=== Material provided ===
========================

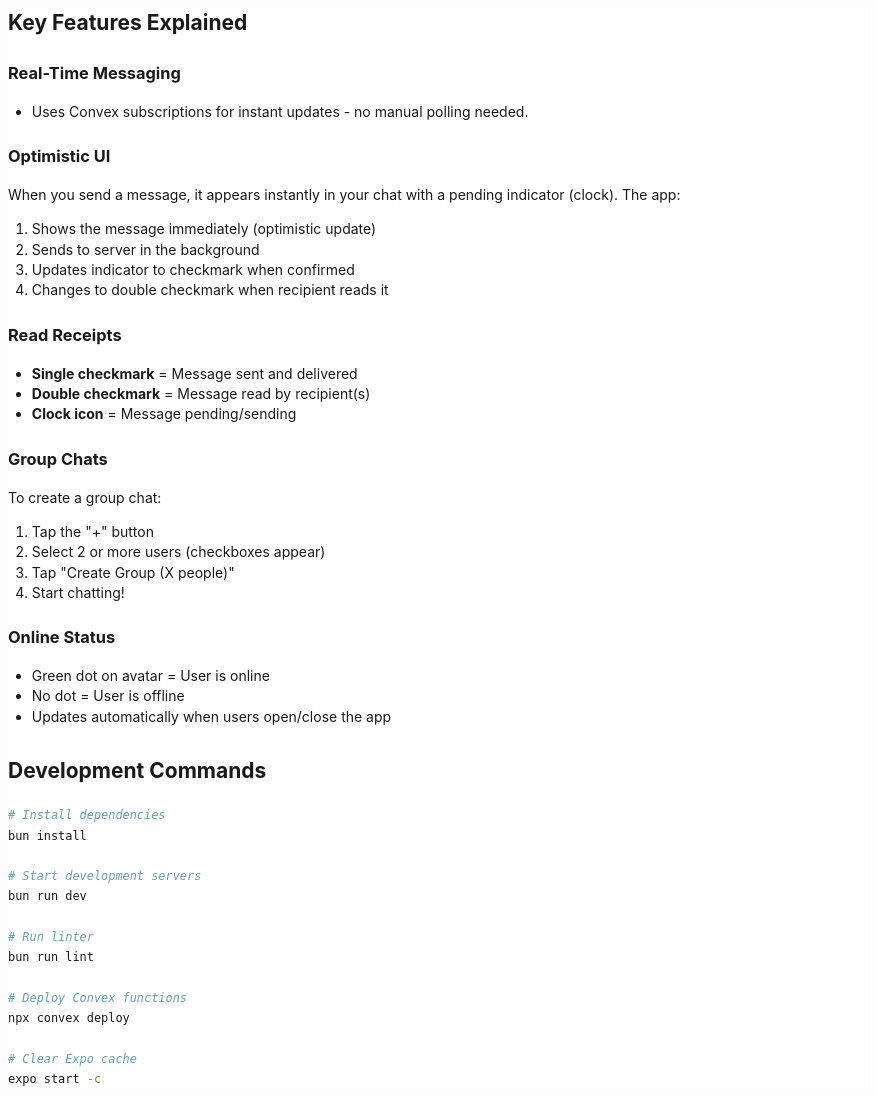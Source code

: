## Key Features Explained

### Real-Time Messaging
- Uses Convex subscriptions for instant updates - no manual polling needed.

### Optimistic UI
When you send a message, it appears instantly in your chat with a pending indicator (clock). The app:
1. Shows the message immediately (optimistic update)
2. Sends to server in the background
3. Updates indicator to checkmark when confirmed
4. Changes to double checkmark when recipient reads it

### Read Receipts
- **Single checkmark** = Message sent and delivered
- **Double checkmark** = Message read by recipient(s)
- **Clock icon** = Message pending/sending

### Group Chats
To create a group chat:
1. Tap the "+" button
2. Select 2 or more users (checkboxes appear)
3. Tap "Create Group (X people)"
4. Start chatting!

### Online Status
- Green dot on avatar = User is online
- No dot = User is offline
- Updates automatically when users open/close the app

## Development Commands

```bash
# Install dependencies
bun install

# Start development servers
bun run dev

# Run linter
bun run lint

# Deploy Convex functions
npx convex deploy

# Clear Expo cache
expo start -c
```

========================

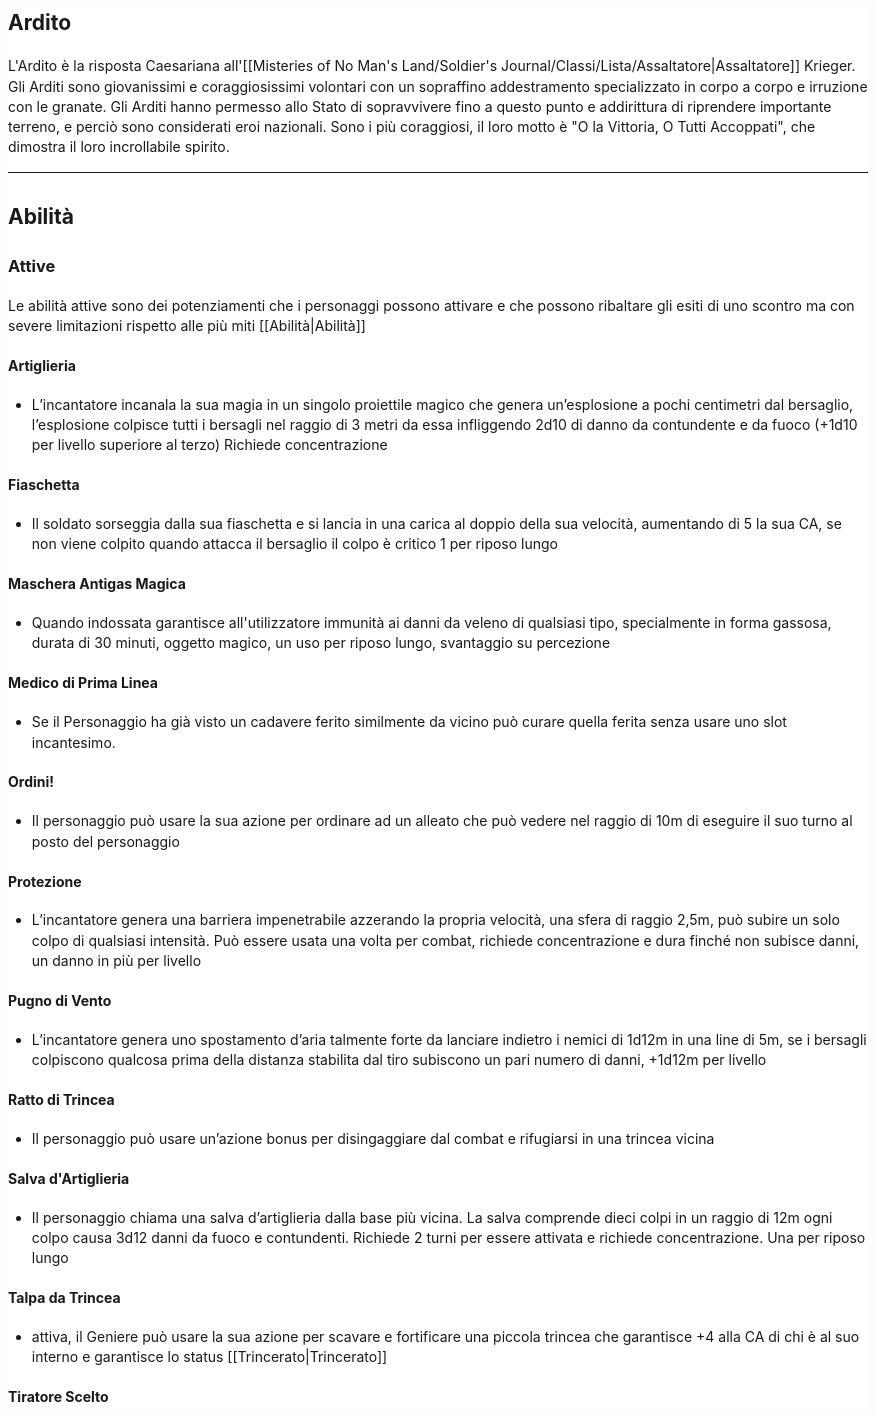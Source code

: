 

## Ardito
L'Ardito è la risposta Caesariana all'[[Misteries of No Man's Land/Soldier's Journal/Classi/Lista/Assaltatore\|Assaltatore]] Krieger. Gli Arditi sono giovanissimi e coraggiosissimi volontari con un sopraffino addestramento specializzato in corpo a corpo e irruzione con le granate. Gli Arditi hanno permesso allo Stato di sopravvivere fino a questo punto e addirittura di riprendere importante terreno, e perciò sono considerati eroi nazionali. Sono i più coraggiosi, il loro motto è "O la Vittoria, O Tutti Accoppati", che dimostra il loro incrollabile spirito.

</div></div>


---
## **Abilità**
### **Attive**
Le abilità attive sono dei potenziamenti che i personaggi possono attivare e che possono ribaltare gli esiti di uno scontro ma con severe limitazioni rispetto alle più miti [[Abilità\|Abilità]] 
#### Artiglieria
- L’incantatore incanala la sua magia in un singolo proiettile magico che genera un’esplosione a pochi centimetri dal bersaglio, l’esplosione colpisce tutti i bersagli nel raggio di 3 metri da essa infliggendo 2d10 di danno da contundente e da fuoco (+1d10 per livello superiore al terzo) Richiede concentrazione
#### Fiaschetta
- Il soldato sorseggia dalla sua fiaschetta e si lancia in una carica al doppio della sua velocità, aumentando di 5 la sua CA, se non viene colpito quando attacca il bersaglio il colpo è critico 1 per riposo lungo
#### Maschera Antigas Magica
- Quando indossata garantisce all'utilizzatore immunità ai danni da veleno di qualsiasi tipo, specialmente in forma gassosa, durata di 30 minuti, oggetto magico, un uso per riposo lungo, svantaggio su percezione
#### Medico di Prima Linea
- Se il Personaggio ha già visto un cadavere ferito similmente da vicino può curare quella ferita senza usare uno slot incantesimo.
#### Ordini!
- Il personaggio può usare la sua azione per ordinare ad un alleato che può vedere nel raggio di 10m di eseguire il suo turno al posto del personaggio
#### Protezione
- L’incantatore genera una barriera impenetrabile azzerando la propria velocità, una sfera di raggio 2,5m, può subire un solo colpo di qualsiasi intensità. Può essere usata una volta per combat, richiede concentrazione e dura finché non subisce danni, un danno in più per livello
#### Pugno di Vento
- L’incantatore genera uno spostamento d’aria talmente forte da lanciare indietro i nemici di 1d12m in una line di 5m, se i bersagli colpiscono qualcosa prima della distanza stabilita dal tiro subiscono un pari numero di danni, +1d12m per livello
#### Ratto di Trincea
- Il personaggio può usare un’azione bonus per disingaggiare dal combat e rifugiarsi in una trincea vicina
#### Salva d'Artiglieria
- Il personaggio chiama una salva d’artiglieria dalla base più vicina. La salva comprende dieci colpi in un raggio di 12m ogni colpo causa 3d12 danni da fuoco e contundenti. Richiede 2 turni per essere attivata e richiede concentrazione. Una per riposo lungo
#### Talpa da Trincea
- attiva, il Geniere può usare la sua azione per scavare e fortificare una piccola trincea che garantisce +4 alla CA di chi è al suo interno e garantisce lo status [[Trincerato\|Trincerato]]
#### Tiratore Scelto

========================

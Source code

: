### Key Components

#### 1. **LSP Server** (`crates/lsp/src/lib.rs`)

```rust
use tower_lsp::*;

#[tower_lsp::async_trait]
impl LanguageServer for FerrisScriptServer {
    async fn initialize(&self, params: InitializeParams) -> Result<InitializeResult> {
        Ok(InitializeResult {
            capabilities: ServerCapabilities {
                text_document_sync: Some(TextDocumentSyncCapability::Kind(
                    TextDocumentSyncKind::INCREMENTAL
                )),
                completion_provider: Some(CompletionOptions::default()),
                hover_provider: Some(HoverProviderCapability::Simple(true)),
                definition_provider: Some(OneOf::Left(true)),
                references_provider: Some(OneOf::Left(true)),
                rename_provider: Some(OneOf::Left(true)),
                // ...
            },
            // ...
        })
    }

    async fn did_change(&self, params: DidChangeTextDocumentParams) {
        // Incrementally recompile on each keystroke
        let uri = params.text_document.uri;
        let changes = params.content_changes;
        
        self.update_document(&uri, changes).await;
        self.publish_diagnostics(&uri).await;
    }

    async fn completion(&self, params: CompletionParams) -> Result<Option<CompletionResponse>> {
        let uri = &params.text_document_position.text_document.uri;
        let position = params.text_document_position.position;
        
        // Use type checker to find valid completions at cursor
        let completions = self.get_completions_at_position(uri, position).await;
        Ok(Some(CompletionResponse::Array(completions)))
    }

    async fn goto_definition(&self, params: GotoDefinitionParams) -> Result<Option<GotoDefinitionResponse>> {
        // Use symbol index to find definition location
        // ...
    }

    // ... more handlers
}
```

========================

=== Work item ===
Look above for the line holding "- Il personaggio può usare la" and the line holding "#### Protezione". Retype both, and every line between them, word for word and nothing else.

=== Task response ===
- Il personaggio può usare la sua azione per ordinare ad un alleato che può vedere nel raggio di 10m di eseguire il suo turno al posto del personaggio
#### Protezione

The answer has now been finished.